А вот самого настоящего нет. Скажем, такого стихотворения:
О скопчество - венец, золотоглавый град,
Где ангелы пятой мнут плоти виноград,
Где площадь - небеса, созвездия - базар,
И Вечность сторожит диковинный товар:
Могущество, Любовь и Зеркало веков,
В чьи глуби смотрит Бог, как рыбарь на улов!
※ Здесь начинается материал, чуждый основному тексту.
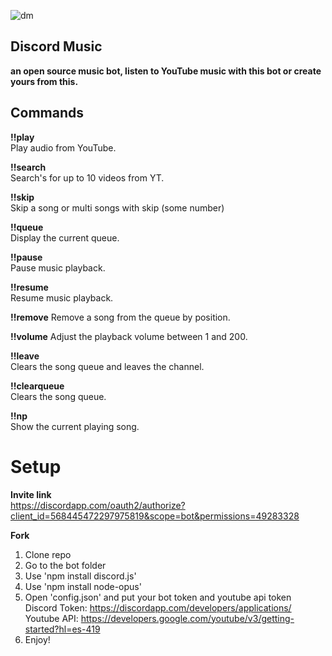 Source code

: ![dm](https://i.imgur.com/T0WROja.png)

## Discord Music
**an open source music bot, listen to YouTube music with this bot or create yours from this.**  

## Commands  
**!!play**  
Play audio from YouTube.
  
**!!search**  
Search's for up to 10 videos from YT.
  
**!!skip**  
Skip a song or multi songs with skip (some number)
  
**!!queue**  
Display the current queue.
  
**!!pause**  
Pause music playback. 
  
**!!resume**  
Resume music playback.
  
**!!remove**
Remove a song from the queue by position.
  
**!!volume**
Adjust the playback volume between 1 and 200.
  
**!!leave**  
Clears the song queue and leaves the channel.
  
**!!clearqueue**  
Clears the song queue.
  
**!!np**  
Show the current playing song.

# Setup
**Invite link**  
https://discordapp.com/oauth2/authorize?client_id=568445472297975819&scope=bot&permissions=49283328  
  
**Fork**  
1) Clone repo  
2) Go to the bot folder  
3) Use 'npm install discord.js'  
4) Use 'npm install node-opus'  
5) Open 'config.json' and put your bot token and youtube api token  
 Discord Token: https://discordapp.com/developers/applications/  
 Youtube API: https://developers.google.com/youtube/v3/getting-started?hl=es-419  
6) Enjoy!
О скопчество - страна, где бурый колчедан
Буравит ливней клюв, сквозь хмару и туман,
Где дятел-Маята долбит народов ствол
И Оспа с Колтуном навастривают кол,
Чтобы вонзить его в богоневестный зад
Вселенной матери и чаше всех услад!
И так далее. Мы сегодня много еще будем цитировать Клюева. Ведь что в нем самое интересное? Не то, что он был крестьянский поэт, вылезший из Олонецкой избы, этакий гениальный самоучка, - а то, что он обладал свойствами, скажем так, перекультуренного человека. Короче и проще говоря, он был гомосексуалистом. Это важнейшая черта в установлении генезиса Клюева. Конечно, он стал бы поэтом и без этого интересного сдвига - таким, как, скажем, Клычков или Ширяевец, - но Клюевым, каким мы его знаем, он бы не был. Да возьмем крестьянского поэта номер 2 (для кого и первый номер) - Есенина. К. Азадовский в одной из глав своей книги наконец-то коснулся темы клюевского гомосексуализма и влюбленности его в Есенина - но пресловутого "Сереженьку" всё-таки пощадил: написал, что Есенин с негодованием отвергал приставания Клюева. А ведь и не всегда отвергал, о чем существуют недвусмысленные записи в дневнике литературного критика Чернявского, приводимые в эмигрантском двухтомнике Клюева - очень ценном издании, вышедшим под редакцией профессоров Бориса Филиппова и Глеба Струве. В библиографии, приложенной к книге Азадовского, указаны новейшие постсоветские издания Клюева, но с такой полнотой, как Филиппов и Струве, его еще на родине не издавали.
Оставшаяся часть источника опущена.